=== Section Start ===
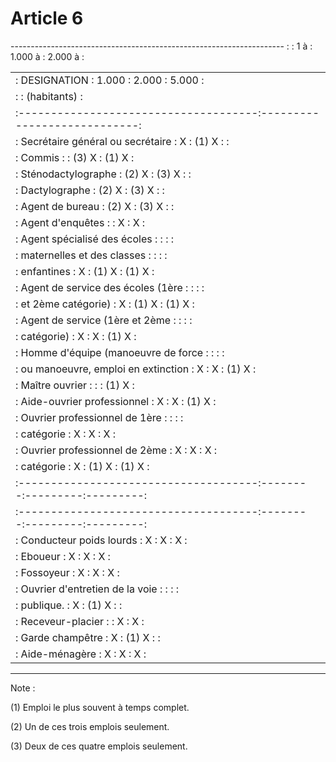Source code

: # Article 6

-------------------------------------------------------------------- : : 1 à : 1.000 à : 2.000 à :

<table>
<tbody>
<tr>
<td>: DESIGNATION : 1.000 : 2.000 : 5.000 :</td>
</tr>
<tr>
<td>: : (habitants) :</td>
</tr>
<tr>
<td>:-------------------------------------:----------------------------:</td>
</tr>
<tr>
<td>: Secrétaire général ou secrétaire : X : (1) X : :</td>
</tr>
<tr>
<td>: Commis : : (3) X : (1) X :</td>
</tr>
<tr>
<td>: Sténodactylographe : (2) X : (3) X : :</td>
</tr>
<tr>
<td>: Dactylographe : (2) X : (3) X : :</td>
</tr>
<tr>
<td>: Agent de bureau : (2) X : (3) X : :</td>
</tr>
<tr>
<td>: Agent d'enquêtes : : X : X :</td>
</tr>
<tr>
<td>: Agent spécialisé des écoles : : : :</td>
</tr>
<tr>
<td>: maternelles et des classes : : : :</td>
</tr>
<tr>
<td>: enfantines : X : (1) X : (1) X :</td>
</tr>
<tr>
<td>: Agent de service des écoles (1ère : : : :</td>
</tr>
<tr>
<td>: et 2ème catégorie) : X : (1) X : (1) X :</td>
</tr>
<tr>
<td>: Agent de service (1ère et 2ème : : : :</td>
</tr>
<tr>
<td>: catégorie) : X : X : (1) X :</td>
</tr>
<tr>
<td>: Homme d'équipe (manoeuvre de force : : : :</td>
</tr>
<tr>
<td>: ou manoeuvre, emploi en extinction : X : X : (1) X :</td>
</tr>
<tr>
<td>: Maître ouvrier : : : (1) X :</td>
</tr>
<tr>
<td>: Aide-ouvrier professionnel : X : X : (1) X :</td>
</tr>
<tr>
<td>: Ouvrier professionnel de 1ère : : : :</td>
</tr>
<tr>
<td>: catégorie : X : X : X :</td>
</tr>
<tr>
<td>: Ouvrier professionnel de 2ème : X : X : X :</td>
</tr>
<tr>
<td>: catégorie : X : (1) X : (1) X :</td>
</tr>
<tr>
<td>:-------------------------------------:--------:---------:---------:</td>
</tr>
<tr>
<td>:-------------------------------------:--------:---------:---------:</td>
</tr>
<tr>
<td>: Conducteur poids lourds : X : X : X :</td>
</tr>
<tr>
<td>: Eboueur : X : X : X :</td>
</tr>
<tr>
<td>: Fossoyeur : X : X : X :</td>
</tr>
<tr>
<td>: Ouvrier d'entretien de la voie : : : :</td>
</tr>
<tr>
<td>: publique. : X : (1) X : :</td>
</tr>
<tr>
<td>: Receveur-placier : : X : X :</td>
</tr>
<tr>
<td>: Garde champêtre : X : (1) X : :</td>
</tr>
<tr>
<td>: Aide-ménagère : X : X : X :</td>
</tr>
</tbody>
</table>

--------------------------------------------------------------------

Note :

(1) Emploi le plus souvent à temps complet.

(2) Un de ces trois emplois seulement.

(3) Deux de ces quatre emplois seulement.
=== Section End ===
• Work to complete
Only the pictures are left behind; write out everything else in the records exactly.

• Problem solution
Source code

: # Article 6

-------------------------------------------------------------------- : : 1 à : 1.000 à : 2.000 à :

<table>
<tbody>
<tr>
<td>: DESIGNATION : 1.000 : 2.000 : 5.000 :</td>
</tr>
<tr>
<td>: : (habitants) :</td>
</tr>
<tr>
<td>:-------------------------------------:----------------------------:</td>
</tr>
<tr>
<td>: Secrétaire général ou secrétaire : X : (1) X : :</td>
</tr>
<tr>
<td>: Commis : : (3) X : (1) X :</td>
</tr>
<tr>
<td>: Sténodactylographe : (2) X : (3) X : :</td>
</tr>
<tr>
<td>: Dactylographe : (2) X : (3) X : :</td>
</tr>
<tr>
<td>: Agent de bureau : (2) X : (3) X : :</td>
</tr>
<tr>
<td>: Agent d'enquêtes : : X : X :</td>
</tr>
<tr>
<td>: Agent spécialisé des écoles : : : :</td>
</tr>
<tr>
<td>: maternelles et des classes : : : :</td>
</tr>
<tr>
<td>: enfantines : X : (1) X : (1) X :</td>
</tr>
<tr>
<td>: Agent de service des écoles (1ère : : : :</td>
</tr>
<tr>
<td>: et 2ème catégorie) : X : (1) X : (1) X :</td>
</tr>
<tr>
<td>: Agent de service (1ère et 2ème : : : :</td>
</tr>
<tr>
<td>: catégorie) : X : X : (1) X :</td>
</tr>
<tr>
<td>: Homme d'équipe (manoeuvre de force : : : :</td>
</tr>
<tr>
<td>: ou manoeuvre, emploi en extinction : X : X : (1) X :</td>
</tr>
<tr>
<td>: Maître ouvrier : : : (1) X :</td>
</tr>
<tr>
<td>: Aide-ouvrier professionnel : X : X : (1) X :</td>
</tr>
<tr>
<td>: Ouvrier professionnel de 1ère : : : :</td>
</tr>
<tr>
<td>: catégorie : X : X : X :</td>
</tr>
<tr>
<td>: Ouvrier professionnel de 2ème : X : X : X :</td>
</tr>
<tr>
<td>: catégorie : X : (1) X : (1) X :</td>
</tr>
<tr>
<td>:-------------------------------------:--------:---------:---------:</td>
</tr>
<tr>
<td>:-------------------------------------:--------:---------:---------:</td>
</tr>
<tr>
<td>: Conducteur poids lourds : X : X : X :</td>
</tr>
<tr>
<td>: Eboueur : X : X : X :</td>
</tr>
<tr>
<td>: Fossoyeur : X : X : X :</td>
</tr>
<tr>
<td>: Ouvrier d'entretien de la voie : : : :</td>
</tr>
<tr>
<td>: publique. : X : (1) X : :</td>
</tr>
<tr>
<td>: Receveur-placier : : X : X :</td>
</tr>
<tr>
<td>: Garde champêtre : X : (1) X : :</td>
</tr>
<tr>
<td>: Aide-ménagère : X : X : X :</td>
</tr>
</tbody>
</table>

--------------------------------------------------------------------

Note :

(1) Emploi le plus souvent à temps complet.

(2) Un de ces trois emplois seulement.

(3) Deux de ces quatre emplois seulement.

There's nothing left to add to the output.